Une notification tardive

Convaincre les États membres les plus réticents d’ici la fin de la présidence tchèque en décembre ne sera pas une tâche aisée, comme l’a clairement indiqué le groupe de travail sur les visas du Conseil de l’UE jeudi.

« Le groupe de travail s’est largement félicité de la réouverture des discussions sur le sujet et a généralement soutenu le processus de libéralisation des visas. Afin de progresser dans ce dossier, il sera nécessaire de clarifier un certain nombre de sujets connexes et de poursuivre la discussion », a indiqué la présidence tchèque dans une déclaration.

Ce dernier revers a probablement surpris la République tchèque, car des sources du ministère des Affaires étrangères ont indiqué que les Tchèques étaient « quelque peu optimistes » avant la réunion de jeudi.
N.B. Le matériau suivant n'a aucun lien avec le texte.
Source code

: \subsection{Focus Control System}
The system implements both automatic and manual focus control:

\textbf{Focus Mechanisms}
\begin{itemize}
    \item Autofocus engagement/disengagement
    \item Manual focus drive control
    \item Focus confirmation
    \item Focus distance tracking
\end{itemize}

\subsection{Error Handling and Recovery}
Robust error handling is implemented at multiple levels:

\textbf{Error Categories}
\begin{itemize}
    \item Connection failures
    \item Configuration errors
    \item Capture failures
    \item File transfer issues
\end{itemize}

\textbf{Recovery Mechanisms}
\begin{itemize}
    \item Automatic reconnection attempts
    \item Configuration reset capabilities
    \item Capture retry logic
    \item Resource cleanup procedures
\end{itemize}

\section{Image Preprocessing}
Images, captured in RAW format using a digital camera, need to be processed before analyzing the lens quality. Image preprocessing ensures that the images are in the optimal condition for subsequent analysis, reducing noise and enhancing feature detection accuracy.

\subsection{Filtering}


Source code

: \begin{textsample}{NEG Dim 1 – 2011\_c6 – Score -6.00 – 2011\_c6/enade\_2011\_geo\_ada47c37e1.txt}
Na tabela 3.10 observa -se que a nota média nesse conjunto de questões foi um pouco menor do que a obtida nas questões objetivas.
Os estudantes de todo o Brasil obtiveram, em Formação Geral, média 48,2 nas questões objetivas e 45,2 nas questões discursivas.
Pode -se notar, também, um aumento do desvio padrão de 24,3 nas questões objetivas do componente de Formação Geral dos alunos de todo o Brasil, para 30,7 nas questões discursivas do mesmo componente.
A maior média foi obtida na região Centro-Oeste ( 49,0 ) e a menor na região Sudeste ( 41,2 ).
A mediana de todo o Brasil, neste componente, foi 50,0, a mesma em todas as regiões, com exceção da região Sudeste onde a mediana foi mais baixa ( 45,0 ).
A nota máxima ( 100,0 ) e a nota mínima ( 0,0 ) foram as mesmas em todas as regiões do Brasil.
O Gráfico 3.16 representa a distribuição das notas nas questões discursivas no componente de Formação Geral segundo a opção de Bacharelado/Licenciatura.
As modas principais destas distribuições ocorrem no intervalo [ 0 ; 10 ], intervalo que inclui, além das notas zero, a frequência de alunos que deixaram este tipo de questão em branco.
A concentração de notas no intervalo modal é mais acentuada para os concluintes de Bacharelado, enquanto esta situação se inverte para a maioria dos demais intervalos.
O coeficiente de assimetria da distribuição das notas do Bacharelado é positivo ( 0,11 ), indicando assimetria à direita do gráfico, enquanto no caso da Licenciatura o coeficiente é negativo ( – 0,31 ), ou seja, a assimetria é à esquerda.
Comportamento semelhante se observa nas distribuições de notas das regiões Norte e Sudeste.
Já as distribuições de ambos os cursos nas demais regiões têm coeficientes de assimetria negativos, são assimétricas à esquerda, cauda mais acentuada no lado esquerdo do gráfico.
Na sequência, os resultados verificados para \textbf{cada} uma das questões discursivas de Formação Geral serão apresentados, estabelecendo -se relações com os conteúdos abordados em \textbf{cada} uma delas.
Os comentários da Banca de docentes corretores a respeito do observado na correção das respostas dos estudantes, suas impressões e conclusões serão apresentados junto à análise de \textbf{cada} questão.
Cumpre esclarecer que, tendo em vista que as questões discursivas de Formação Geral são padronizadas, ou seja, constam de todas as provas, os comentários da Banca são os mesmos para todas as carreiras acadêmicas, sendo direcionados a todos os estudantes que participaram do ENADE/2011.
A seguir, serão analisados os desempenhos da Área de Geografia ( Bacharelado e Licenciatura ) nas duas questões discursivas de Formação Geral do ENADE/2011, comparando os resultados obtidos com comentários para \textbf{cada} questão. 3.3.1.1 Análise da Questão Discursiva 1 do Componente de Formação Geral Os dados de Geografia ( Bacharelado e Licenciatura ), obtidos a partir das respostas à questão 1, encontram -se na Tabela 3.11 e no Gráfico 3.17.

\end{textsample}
Même si un accord peut être conclu au sein du groupe de travail, les processus au sein du Conseil et les autres négociations interinstitutionnelles signifieront probablement que le Kosovo n’obtiendra pas le feu vert avant la fin de la présidence tchèque, a expliqué à EURACTIV République tchèque Iva Merheim-Eyre, analyste à l’Association For International Affairs.

Les difficultés liées à l’élargissement

Le dernier accroc en date pour le Kosovo intervient alors qu’une frustration croissante dans la région en raison de la lenteur du processus d’élargissement de l’UE, voire du manque d’élargissement tout court.

Lorsqu’ils ont élargi le processus à l’Ukraine et à la Moldavie en leur accordant le statut de candidat à l’adhésion au bloc cet été, les responsables de l’Union ont également promis d’accélérer la procédure pour leurs homologues mécontents des Balkans occidentaux, certains négociant leur adhésion depuis plus de dix ans déjà.

Une étape mineure a été franchie mercredi, lorsque l’exécutif européen a recommandé aux États membres d’accorder le statut de candidat à la Bosnie-Herzégovine.

Cependant, les responsables politiques et les analystes soulignent que la Commission européenne ne répond pas aux attentes dans la région, et que ses rapports annuels sur le processus sont devenus « très peu pertinents ».